Looking at the data below, count the lines that contain the string "Extract". Write only the total.

▬▬▬▬▬▬

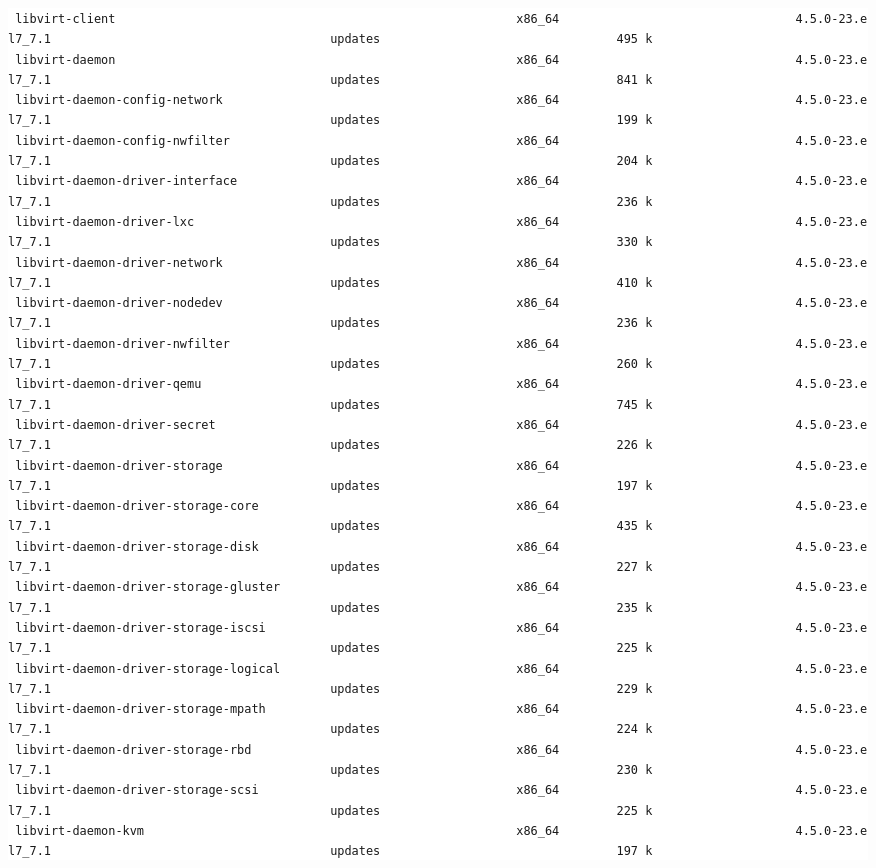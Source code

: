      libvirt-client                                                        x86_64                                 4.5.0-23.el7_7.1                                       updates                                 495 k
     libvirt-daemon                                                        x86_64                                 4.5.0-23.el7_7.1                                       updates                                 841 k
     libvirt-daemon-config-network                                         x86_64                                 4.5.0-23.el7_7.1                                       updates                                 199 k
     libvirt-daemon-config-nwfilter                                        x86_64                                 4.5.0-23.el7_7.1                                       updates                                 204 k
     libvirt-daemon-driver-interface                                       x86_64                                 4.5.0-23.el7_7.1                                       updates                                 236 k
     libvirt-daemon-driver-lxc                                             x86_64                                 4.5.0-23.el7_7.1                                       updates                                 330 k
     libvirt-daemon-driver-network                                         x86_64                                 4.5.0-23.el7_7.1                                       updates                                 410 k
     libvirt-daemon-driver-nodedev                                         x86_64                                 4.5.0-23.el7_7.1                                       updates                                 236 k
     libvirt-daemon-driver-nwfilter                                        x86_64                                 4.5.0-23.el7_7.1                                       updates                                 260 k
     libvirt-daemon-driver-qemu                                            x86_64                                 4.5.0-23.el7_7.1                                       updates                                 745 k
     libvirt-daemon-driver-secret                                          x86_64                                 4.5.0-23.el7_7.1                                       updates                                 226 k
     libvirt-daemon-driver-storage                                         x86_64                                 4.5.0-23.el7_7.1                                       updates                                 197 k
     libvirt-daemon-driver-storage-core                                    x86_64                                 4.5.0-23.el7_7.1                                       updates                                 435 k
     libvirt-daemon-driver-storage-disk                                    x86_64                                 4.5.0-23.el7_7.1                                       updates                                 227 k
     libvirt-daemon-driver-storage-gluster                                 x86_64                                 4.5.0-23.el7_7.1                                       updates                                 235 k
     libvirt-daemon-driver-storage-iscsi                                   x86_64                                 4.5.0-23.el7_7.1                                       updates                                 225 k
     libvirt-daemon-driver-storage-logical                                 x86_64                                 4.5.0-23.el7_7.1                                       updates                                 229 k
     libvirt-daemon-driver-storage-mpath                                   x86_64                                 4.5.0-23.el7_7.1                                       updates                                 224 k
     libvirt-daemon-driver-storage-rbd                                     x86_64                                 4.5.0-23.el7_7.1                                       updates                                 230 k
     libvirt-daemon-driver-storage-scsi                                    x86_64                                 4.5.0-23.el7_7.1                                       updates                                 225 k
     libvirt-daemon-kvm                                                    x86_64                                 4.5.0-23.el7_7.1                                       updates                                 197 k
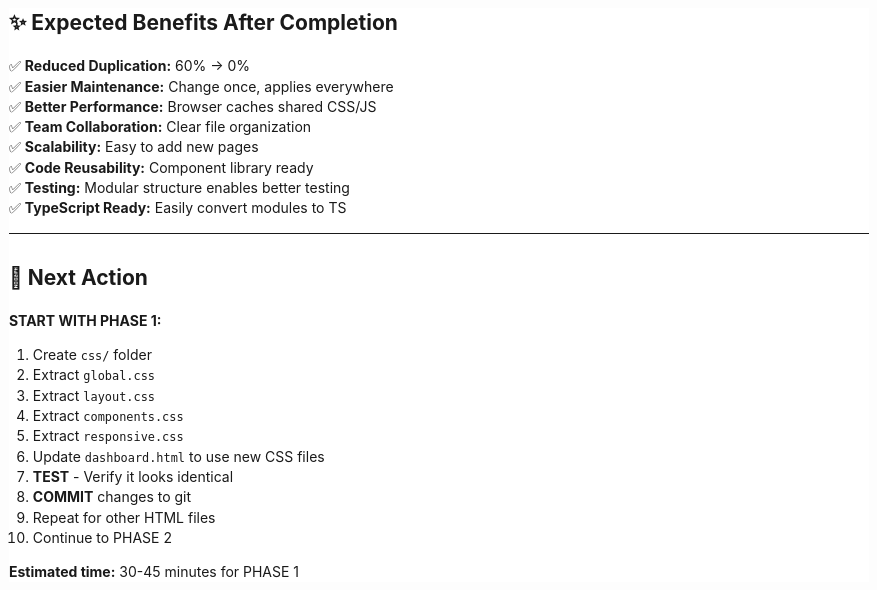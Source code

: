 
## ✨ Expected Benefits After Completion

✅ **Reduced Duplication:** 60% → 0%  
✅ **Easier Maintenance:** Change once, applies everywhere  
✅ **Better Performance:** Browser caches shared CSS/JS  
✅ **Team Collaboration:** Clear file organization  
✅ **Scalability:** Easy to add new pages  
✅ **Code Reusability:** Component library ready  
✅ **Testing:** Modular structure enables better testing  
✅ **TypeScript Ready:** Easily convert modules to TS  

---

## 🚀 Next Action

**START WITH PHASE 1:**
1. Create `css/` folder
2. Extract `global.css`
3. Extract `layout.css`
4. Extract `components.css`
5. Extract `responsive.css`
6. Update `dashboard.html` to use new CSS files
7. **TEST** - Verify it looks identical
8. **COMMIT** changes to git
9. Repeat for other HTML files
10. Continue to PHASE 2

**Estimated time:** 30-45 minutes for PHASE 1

▬▬▬▬▬▬

**RESULT:** 4